= Task requirements =
Check every line of the entries for the string "invariant" and return the ones that contain it.

= Dataset extract =

----------------

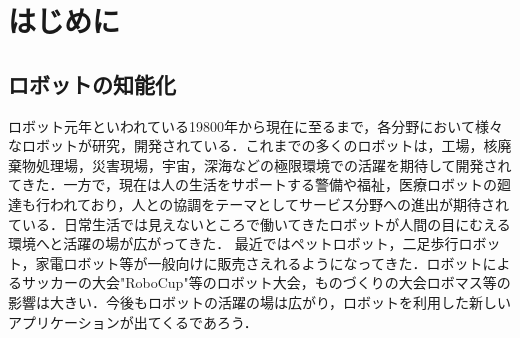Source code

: \chapter{はじめに}
\section{ロボットの知能化}
ロボット元年といわれている19800年から現在に至るまで，各分野において様々なロボットが研究，開発されている．これまでの多くのロボットは，工場，核廃棄物処理場，災害現場，宇宙，深海などの極限環境での活躍を期待して開発されてきた．一方で，現在は人の生活をサポートする警備や福祉，医療ロボットの廻達も行われており，人との協調をテーマとしてサービス分野への進出が期待されている．日常生活では見えないところで働いてきたロボットが人間の目にむえる環境へと活躍の場が広がってきた．
最近ではペットロボット，二足歩行ロボット，家電ロボット等が一般向けに販売さえれるようになってきた．ロボットによるサッカーの大会"RoboCup"等のロボット大会，ものづくりの大会ロボマス等の影響は大きい．今後もロボットの活躍の場は広がり，ロボットを利用した新しいアプリケーションが出てくるであろう．


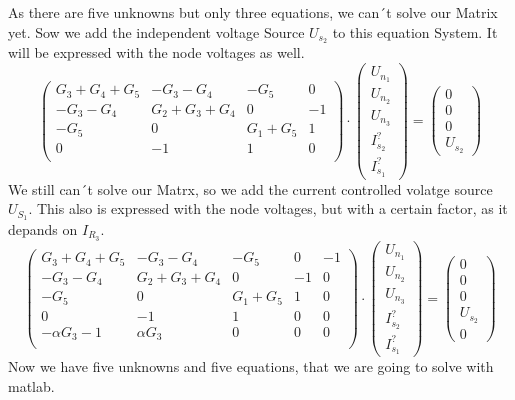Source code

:\documentclass[a4paper]{article}
\begin{document}
As there are five unknowns but only three equations, we can´t solve our Matrix yet.
Sow we add the independent voltage Source $U_{s_2}$ to this equation System. It will be expressed
with the node voltages as well.
\begin{equation}
      \begin{pmatrix}
            G_3 + G_4 + G_5 & -G_3 - G_4 & -G_5 & 0\\
            -G_3 -G_4 & G_2 + G_3 + G_4 & 0 & -1\\
            -G_5 & 0 & G_1 + G_5 & 1\\
            0 & -1 & 1 & 0\\
      \end{pmatrix}
      \cdot
      \begin{pmatrix}
            U_{n_1}\\U_{n_2}\\U_{n_3}\\I_{s_2}^?\\I_{s_1}^?
      \end{pmatrix}
      =
      \begin{pmatrix}
            0\\0\\0\\U_{s_2}
      \end{pmatrix}
\end{equation}
We still can´t solve our Matrx, so we add the current controlled volatge source $U_{S_1}$.
This also is expressed with the node voltages, but with a certain factor,
as it depands on $I_{R_3}$.
\begin{equation}
      \begin{pmatrix}
            G_3 + G_4 + G_5 & -G_3 - G_4 & -G_5 & 0 & -1\\
            -G_3 -G_4 & G_2 + G_3 + G_4 & 0 & -1 & 0\\
            -G_5 & 0 & G_1 + G_5 & 1 & 0\\
            0 & -1 & 1 & 0 & 0\\
            -\alpha G_3-1 & \alpha G_3 & 0 & 0 & 0\\
      \end{pmatrix}
      \cdot
      \begin{pmatrix}
            U_{n_1}\\U_{n_2}\\U_{n_3}\\I_{s_2}^?\\I_{s_1}^?
      \end{pmatrix}
      =
      \begin{pmatrix}
            0\\0\\0\\U_{s_2}\\0
      \end{pmatrix}
\end{equation}
Now we have five unknowns and five equations, that we are going to solve with matlab.
\clearpage
\end{document}
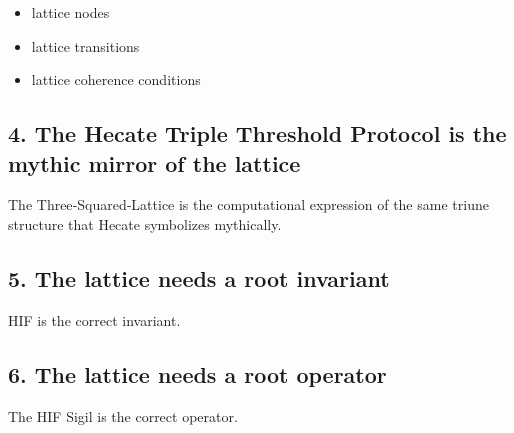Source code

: \begin{itemize}
\tightlist
\item
  lattice nodes\\
\item
  lattice transitions\\
\item
  lattice coherence conditions
\end{itemize}

\subsection{4. The Hecate Triple Threshold Protocol is the mythic mirror of the lattice}\label{the-hecate-triple-threshold-protocol-is-the-mythic-mirror-of-the-lattice}

The Three‑Squared‑Lattice is the computational expression of the same triune structure that Hecate symbolizes mythically.

\subsection{5. The lattice needs a root invariant}\label{the-lattice-needs-a-root-invariant}

HIF is the correct invariant.

\subsection{6. The lattice needs a root operator}\label{the-lattice-needs-a-root-operator}

The HIF Sigil is the correct operator.
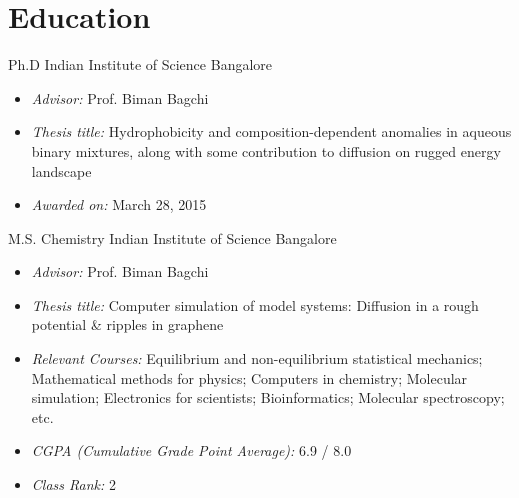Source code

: \section{Education}
        {Ph.D}
        {Indian Institute of Science}
        {Bangalore}
        {}
        {\vspace{-1.0em}%
         \begin{itemize}%
         \setlength{\itemsep}{0.35em}
              \item {\itshape\color{color2} Advisor:} Prof. Biman Bagchi
              \item {\itshape\color{color2} Thesis title:} %
                    Hydrophobicity and composition-dependent anomalies in aqueous binary mixtures,
                    along with some contribution to diffusion on rugged energy landscape
              \item {\itshape\color{color2} Awarded on:} March 28, 2015
         \end{itemize}
        }

        {M.S. Chemistry}
        {Indian Institute of Science}
        {Bangalore}
        {}
        {\vspace{-1.0em}%
         \begin{itemize}%
         \setlength{\itemsep}{0.35em}
              \item {\itshape\color{color2} Advisor:} Prof. Biman Bagchi
              \item {\itshape\color{color2} Thesis title:} %
                    Computer simulation of model systems: Diffusion in a rough potential \& ripples in graphene
              \item {\itshape\color{color2} Relevant Courses:} %
                                      Equilibrium and non-equilibrium statistical mechanics;
                                      Mathematical methods for physics;
                                      Computers in chemistry;
                                      Molecular simulation;
                                      Electronics for scientists;
                                      Bioinformatics;
                                      Molecular spectroscopy;
                                      etc.
              \item {\itshape\color{color2} CGPA (Cumulative Grade Point Average):} 6.9 / 8.0
              \item {\itshape\color{color2} Class Rank:} 2
         \end{itemize}
        }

----------------

= Exercise output =
\subsection{5. The lattice needs a root invariant}\label{the-lattice-needs-a-root-invariant}
HIF is the correct invariant.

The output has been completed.